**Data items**
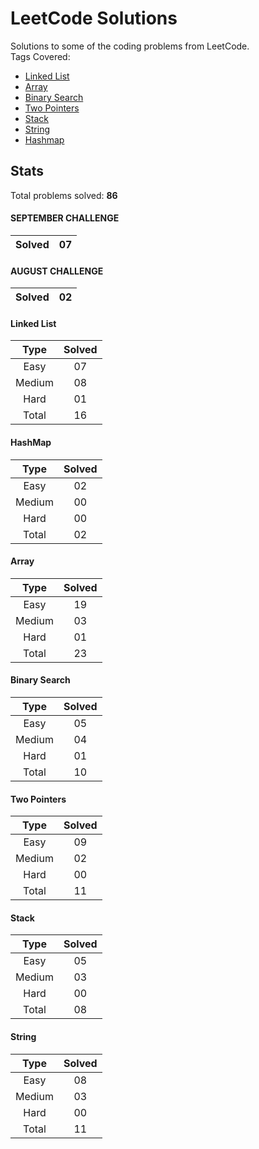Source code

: # LeetCode Solutions
Solutions to some of the coding problems from LeetCode. <br>
Tags Covered:
* <a href="https://leetcode.com/problemset/all/?topicSlugs=linked-list">Linked List</a>
* <a href="https://leetcode.com/problemset/all/?topicSlugs=array">Array</a>
* <a href="https://leetcode.com/problemset/all/?topicSlugs=binary-search">Binary Search</a>
* <a href="https://leetcode.com/problemset/all/?topicSlugs=two-pointers">Two Pointers</a>
* <a href="https://leetcode.com/problemset/all/?topicSlugs=stack">Stack</a>
* <a href="https://leetcode.com/problemset/all/?topicSlugs=string">String</a>
* <a href="https://leetcode.com/problemset/all/?topicSlugs=hash">Hashmap</a>

## Stats

Total problems solved: **86**

#### SEPTEMBER CHALLENGE
| Solved | 07      |
|:------:|:-------:|

#### AUGUST CHALLENGE
| Solved | 02      |
|:------:|:-------:|

#### Linked List
| Type   | Solved  |
|:------:|:-------:|
| Easy   | 07      |
| Medium | 08      |
| Hard   | 01      |
| Total  | 16      |

#### HashMap
| Type   | Solved  |
|:------:|:-------:|
| Easy   | 02      |
| Medium | 00      |
| Hard   | 00      |
| Total  | 02      |

#### Array
| Type   | Solved  |
|:------:|:-------:|
| Easy   | 19      |
| Medium | 03      |
| Hard   | 01      |
| Total  | 23      |

#### Binary Search
| Type   | Solved  |
|:------:|:-------:|
| Easy   | 05      |
| Medium | 04      |
| Hard   | 01      |
| Total  | 10      |

#### Two Pointers
| Type   | Solved  |
|:------:|:-------:|
| Easy   | 09      |
| Medium | 02      |
| Hard   | 00      |
| Total  | 11      |

#### Stack
| Type   | Solved  |
|:------:|:-------:|
| Easy   | 05      |
| Medium | 03      |
| Hard   | 00      |
| Total  | 08      |

#### String
| Type   | Solved  |
|:------:|:-------:|
| Easy   | 08      |
| Medium | 03      |
| Hard   | 00      |
| Total  | 11      |

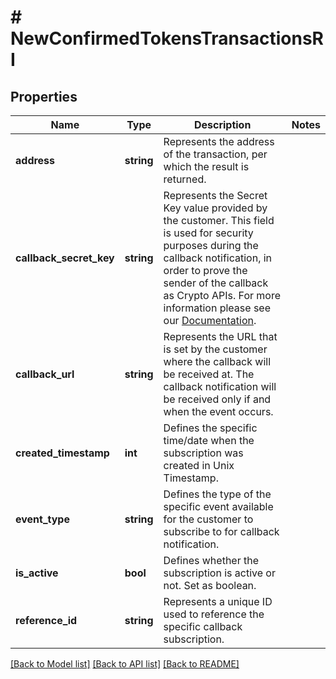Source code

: # # NewConfirmedTokensTransactionsRI

## Properties

Name | Type | Description | Notes
------------ | ------------- | ------------- | -------------
**address** | **string** | Represents the address of the transaction, per which the result is returned. |
**callback_secret_key** | **string** | Represents the Secret Key value provided by the customer. This field is used for security purposes during the callback notification, in order to prove the sender of the callback as Crypto APIs. For more information please see our [Documentation](https://developers.cryptoapis.io/technical-documentation/general-information/callbacks#callback-security). |
**callback_url** | **string** | Represents the URL that is set by the customer where the callback will be received at. The callback notification will be received only if and when the event occurs. |
**created_timestamp** | **int** | Defines the specific time/date when the subscription was created in Unix Timestamp. |
**event_type** | **string** | Defines the type of the specific event available for the customer to subscribe to for callback notification. |
**is_active** | **bool** | Defines whether the subscription is active or not. Set as boolean. |
**reference_id** | **string** | Represents a unique ID used to reference the specific callback subscription. |

[[Back to Model list]](../../README.md#models) [[Back to API list]](../../README.md#endpoints) [[Back to README]](../../README.md)
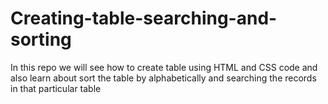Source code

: # Creating-table-searching-and-sorting
In this repo we will see how to create table using HTML and CSS code and also learn about sort the table by alphabetically and searching the records in that particular table

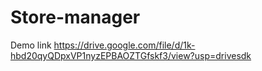 # Store-manager
Demo link https://drive.google.com/file/d/1k-hbd20qyQDpxVP1nyzEPBAOZTGfskf3/view?usp=drivesdk
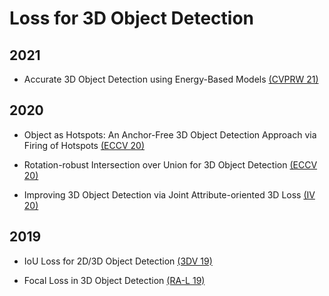 # Loss for 3D Object Detection

## 2021

- Accurate 3D Object Detection using Energy-Based Models [(CVPRW 21)](https://openaccess.thecvf.com/content/CVPR2021W/WAD/papers/Gustafsson_Accurate_3D_Object_Detection_Using_Energy-Based_Models_CVPRW_2021_paper.pdf)

## 2020

- Object as Hotspots: An Anchor-Free 3D Object Detection Approach via Firing of Hotspots [(ECCV 20)](https://www.ecva.net/papers/eccv_2020/papers_ECCV/papers/123660069.pdf)

- Rotation-robust Intersection over Union for 3D Object Detection [(ECCV 20)](https://www.ecva.net/papers/eccv_2020/papers_ECCV/papers/123650460.pdf)

- Improving 3D Object Detection via Joint Attribute-oriented 3D Loss [(IV 20)](https://ieeexplore.ieee.org/stamp/stamp.jsp?arnumber=9304680)

## 2019

- IoU Loss for 2D/3D Object Detection [(3DV 19)](https://arxiv.org/pdf/1908.03851.pdf)

- Focal Loss in 3D Object Detection [(RA-L 19)](https://ieeexplore.ieee.org/stamp/stamp.jsp?arnumber=8624385)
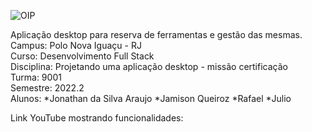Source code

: ![OIP](https://user-images.githubusercontent.com/106936652/189002324-b9734150-b936-4095-a01f-a20b4a6f65c7.jpg)

Aplicação desktop para reserva de ferramentas e gestão das mesmas.  
Campus: Polo Nova Iguaçu - RJ  
Curso: Desenvolvimento Full Stack  
Disciplina: Projetando uma aplicação desktop - missão certificação  
Turma: 9001  
Semestre: 2022.2  
Alunos: *Jonathan da Silva Araujo *Jamison Queiroz *Rafael *Julio
       
Link YouTube mostrando funcionalidades:  

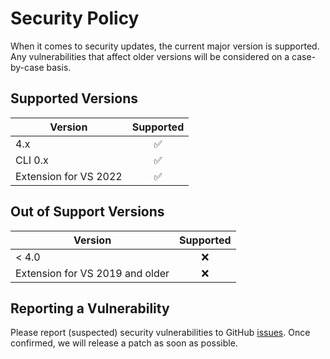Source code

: # Security Policy

When it comes to security updates, the current major version is supported.
Any vulnerabilities that affect older versions will be considered on a case-by-case basis.

## Supported Versions

| Version | Supported          |
| ------- |:------------------:|
| 4.x     | :white_check_mark: |
| CLI 0.x     | :white_check_mark: |
| Extension for VS 2022 | :white_check_mark: |

## Out of Support Versions

| Version | Supported          |
| ------- |:------------------:|
| < 4.0   | :x:                |
| Extension for VS 2019 and older | :x: |

## Reporting a Vulnerability

Please report (suspected) security vulnerabilities to GitHub [issues](https://github.com/JosefPihrt/Roslynator/issues/new).
Once confirmed, we will release a patch as soon as possible.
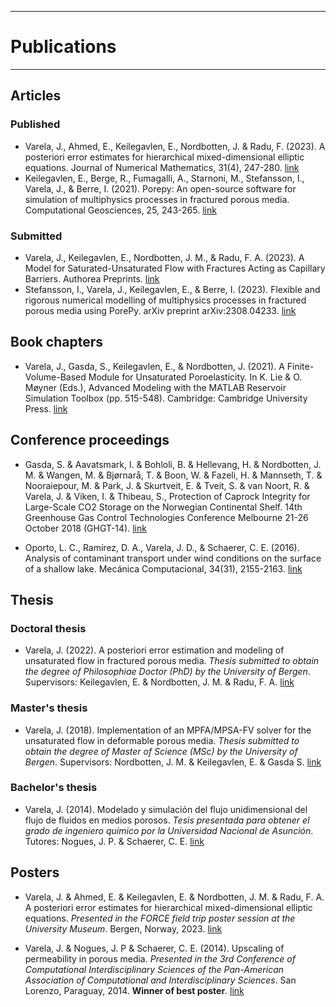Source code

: --------------
# Publications
--------------

## Articles

### Published

- Varela, J., Ahmed, E., Keilegavlen, E., Nordbotten, J. & Radu, F. (2023). A posteriori error estimates for hierarchical mixed-dimensional elliptic equations. Journal of Numerical Mathematics, 31(4), 247-280. [link](https://doi.org/10.1515/jnma-2022-0038)
- Keilegavlen, E., Berge, R., Fumagalli, A., Starnoni, M., Stefansson, I., Varela, J., & Berre, I. (2021). Porepy: An open-source software for simulation of multiphysics processes in fractured porous media. Computational Geosciences, 25, 243-265. [link](https://doi.org/10.1007/s10596-020-10002-5)

### Submitted

- Varela, J., Keilegavlen, E., Nordbotten, J. M., & Radu, F. A. (2023). A Model for Saturated-Unsaturated Flow with Fractures Acting as Capillary Barriers. Authorea Preprints. [link](https://essopenarchive.org/doi/full/10.22541/essoar.169111376.67806946)
- Stefansson, I., Varela, J., Keilegavlen, E., & Berre, I. (2023). Flexible and rigorous numerical modelling of multiphysics processes in fractured porous media using PorePy. arXiv preprint arXiv:2308.04233. [link](https://arxiv.org/abs/2308.04233)

## Book chapters

- Varela, J., Gasda, S., Keilegavlen, E., & Nordbotten, J. (2021). A Finite-Volume-Based Module for Unsaturated Poroelasticity. In K. Lie & O. Møyner (Eds.), Advanced Modeling with the MATLAB Reservoir Simulation Toolbox (pp. 515-548). Cambridge: Cambridge University Press. [link](https://doi:10.1017/9781009019781.019)

## Conference proceedings

- Gasda, S. & Aavatsmark, I. & Bohloli, B. & Hellevang, H. & Nordbotten, J. M. & Wangen, M. & Bjørnarå, T. & Boon, W. & Fazeli, H. & Mannseth, T. & Nooraiepour, M. & Park, J. & Skurtveit, E. & Tveit, S. & van Noort, R. & Varela, J. & Viken, I. & Thibeau, S., Protection of Caprock Integrity for Large-Scale CO2 Storage on the Norwegian Continental Shelf. 14th Greenhouse Gas Control Technologies Conference Melbourne 21-26 October 2018 (GHGT-14). [link](http://dx.doi.org/10.2139/ssrn.3365962)

- Oporto, L. C., Ramírez, D. A., Varela, J. D., & Schaerer, C. E. (2016). Analysis of contaminant transport under wind conditions on the surface of a shallow lake. Mecánica Computacional, 34(31), 2155-2163. [link](http://venus.ceride.gov.ar/ojs/index.php/mc/article/view/5135/5067)

## Thesis

### Doctoral thesis

- Varela, J. (2022). A posteriori error estimation and modeling of unsaturated flow in fractured porous media. *Thesis submitted to obtain the degree of Philosophiae Doctor (PhD) by the University of Bergen*. Supervisors: Keilegavlen, E. & Nordbotten, J. M. & Radu, F. A. [link](https://hdl.handle.net/11250/2997812)

### Master's thesis

- Varela, J. (2018). Implementation of an MPFA/MPSA-FV solver for the unsaturated flow in deformable porous media. *Thesis submitted to obtain the degree of Master of Science (MSc) by the University of Bergen*. Supervisors: Nordbotten, J. M. & Keilegavlen, E. & Gasda S. [link](https://hdl.handle.net/1956/17905)

### Bachelor's thesis

- Varela, J. (2014). Modelado y simulación del flujo unidimensional del flujo de fluidos en medios porosos. *Tesis presentada para obtener el grado de ingeniero químico por la Universidad Nacional de Asunción*. Tutores: Nogues, J. P. & Schaerer, C. E. [link](https://nidtec.pol.una.py/~cschaer/jv_Version_Corr.pdf)

## Posters

- Varela, J. & Ahmed, E. & Keilegavlen, E. & Nordbotten, J. M. & Radu, F. A. A posteriori error estimates for hierarchical mixed-dimensional elliptic equations. *Presented in the FORCE field trip poster session at the University Museum*. Bergen, Norway, 2023. [link](https://www.dropbox.com/scl/fi/gphrqonteipp3ktp11jup/poster_posteriori_varela.pdf?rlkey=gia5orpdjd2sc3okks16oustp&dl=0)

- Varela, J. & Nogues, J. P & Schaerer, C. E. (2014). Upscaling of permeability in porous media. *Presented in the 3rd Conference of Computational Interdisciplinary Sciences of the Pan-American Association of Computational and Interdisciplinary Sciences*. San Lorenzo, Paraguay, 2014. **Winner of  best poster**. [link](http://dx.doi.org/10.13140/RG.2.2.10237.36329)

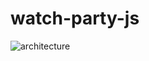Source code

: # watch-party-js
 
![architecture](https://github.com/user-attachments/assets/457d244f-88f6-4c25-bbbf-4e7c1d123a66)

**WHAT YOU ARE ASKED TO DO**
Your reply is one number: how many lines of the records above contain the word "elliptic".

**RESPONSE TO THE EXERCISE**
2